September 23rd – October 28th Artist’s Reception Saturday, September 23rd, 6-9 PM Gallery Hours: Saturdays 1-4 PM and by appointment
Mount Airy Contemporary
25 West Mt. Airy Avenue Philadelphia PA 19119 (267) 270-2787
FOR IMMEDIATE RELEASE
MAC is pleased to present Achromatic, an exhibition of works guest curated by Melissa Maddonni Haims..
For this exhibition, Haims, a Philadelphia-based sculptor and curator, selected artists working with fiber and charged them with creating work without color. All works in the show are created with white, fibrous materials and rely on elements of shape, form, texture and space to communicate through their individual designs.
“A white lace curtain on the window was for me as important as a great work of art. This gossamer quality, the reflection, the form, the movement. I learned more about art from that than I did in school.” - Louise Nevelson
The artists in Achromatic are:
Constance Culpepper (Philadelphia PA) Kelly Kozma (Philadelphia PA) Maryann Laverty (Narberth PA) Carole Loeffler (Philadelphia PA) Melissa Maddonni Haims (Philadelphia PA) C. Pazia Mannella (Columbia MO) Amy Orr (Philadelphia PA) Kathryn Pannepacker (Philadelphia PA) Leslie Pontz (Philadelphia PA) Donna Quinn (Philadelphia PA) Amber Robles-Gordon (Washington DC)
From Haims: “The color white, and its variations, generally represents purity, innocence and wholeness. White contains an equal balance of all the colors of the visible spectrum, representing both the positive and negative aspects of all colors [...]. Louise Nevelson said that white was the color that 'summoned the early morning and emotional promise'. The concept of a new beginning."
“I have encouraged the artists I have selected to create work specifically for this show to use shades of white in order to confront the norms associated with the absence of color. Because the suggestion that white can make an object or a person delicate, clean and perfect is, in modern times, absurd. Because there is no such thing as perfection.”
Carole Loeffler created Diminish in direct reaction to the post-election political environment. This work, Loeffler says, “is a depiction of how it sometimes feels to be a woman, a mother, a wife, a daughter, a sister, a leader, an advocate and an artist”. Even without color Diminish uses its mass and volume to represent Loeffler’s insistence, “I will not be silenced, made to feel ‘less than’ or be squished out of places where my voice can and should be heard.”
For Constance Culpepper, working without color posed a unique challenge. As an artist, she often starts with colors, in particular, colors that she is not fond of and then works to find the relationship that will make the colors transform into visually appealing and provocative artwork. In Culpepper’s opinion, working with white is the equivalent of working without color, and color is what provides the incentive for exploration, collaboration and investigation. With this work, Culpepper says, “I invite the world to take me in and fill me up with color like a summer flower garden, weeds and all.”

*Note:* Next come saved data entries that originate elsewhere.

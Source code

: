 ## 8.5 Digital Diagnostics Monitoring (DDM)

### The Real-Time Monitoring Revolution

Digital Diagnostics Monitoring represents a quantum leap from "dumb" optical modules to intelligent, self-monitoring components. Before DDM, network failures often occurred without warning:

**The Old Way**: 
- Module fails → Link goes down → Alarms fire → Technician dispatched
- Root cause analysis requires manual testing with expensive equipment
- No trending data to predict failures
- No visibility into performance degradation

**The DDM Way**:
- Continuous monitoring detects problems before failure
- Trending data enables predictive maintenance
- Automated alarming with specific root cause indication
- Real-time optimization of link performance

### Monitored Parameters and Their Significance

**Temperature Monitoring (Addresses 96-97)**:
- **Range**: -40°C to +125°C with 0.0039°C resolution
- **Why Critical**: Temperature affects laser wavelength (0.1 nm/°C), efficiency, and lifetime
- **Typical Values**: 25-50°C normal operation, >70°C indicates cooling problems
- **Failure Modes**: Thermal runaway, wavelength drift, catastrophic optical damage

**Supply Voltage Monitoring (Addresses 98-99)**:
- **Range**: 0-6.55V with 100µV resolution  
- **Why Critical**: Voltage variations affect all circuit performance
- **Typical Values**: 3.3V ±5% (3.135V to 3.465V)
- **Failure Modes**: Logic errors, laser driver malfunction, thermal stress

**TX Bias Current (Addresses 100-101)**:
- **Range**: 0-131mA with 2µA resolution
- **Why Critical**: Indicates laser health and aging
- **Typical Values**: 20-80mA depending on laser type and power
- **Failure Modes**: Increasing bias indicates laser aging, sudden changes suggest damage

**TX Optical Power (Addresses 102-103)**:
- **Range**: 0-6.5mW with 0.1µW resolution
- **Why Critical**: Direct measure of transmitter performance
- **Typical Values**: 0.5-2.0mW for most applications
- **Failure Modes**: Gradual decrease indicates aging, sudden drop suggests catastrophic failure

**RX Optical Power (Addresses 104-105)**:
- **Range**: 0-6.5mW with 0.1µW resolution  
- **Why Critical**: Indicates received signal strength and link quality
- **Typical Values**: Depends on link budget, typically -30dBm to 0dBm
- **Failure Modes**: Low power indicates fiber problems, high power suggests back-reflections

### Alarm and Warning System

Yes to the Dress, by C. Pazia Mannella, is a hand-sewn, full size replica of her wedding dress, made from pulp sprayed handmade paper. Mannella’s work is inspired by contemporary and historical textile patterns, embroidery and garment designs. The experience of her recent marriage afforded her the opportunity to reflect on the intersection if the wedding fashion industry, floral symbolism, the idealism of romantic love, and the role wedding garments and embroidery have historically played in signifying a woman’s social worth.
Mount Airy Contemporary was founded in 2009 by co-directors Andrea Wohl Keefe and Colin Keefe. Based in northwest Philadelphia, MAC focuses on providing low key, high quality art experiences in an informal residential setting.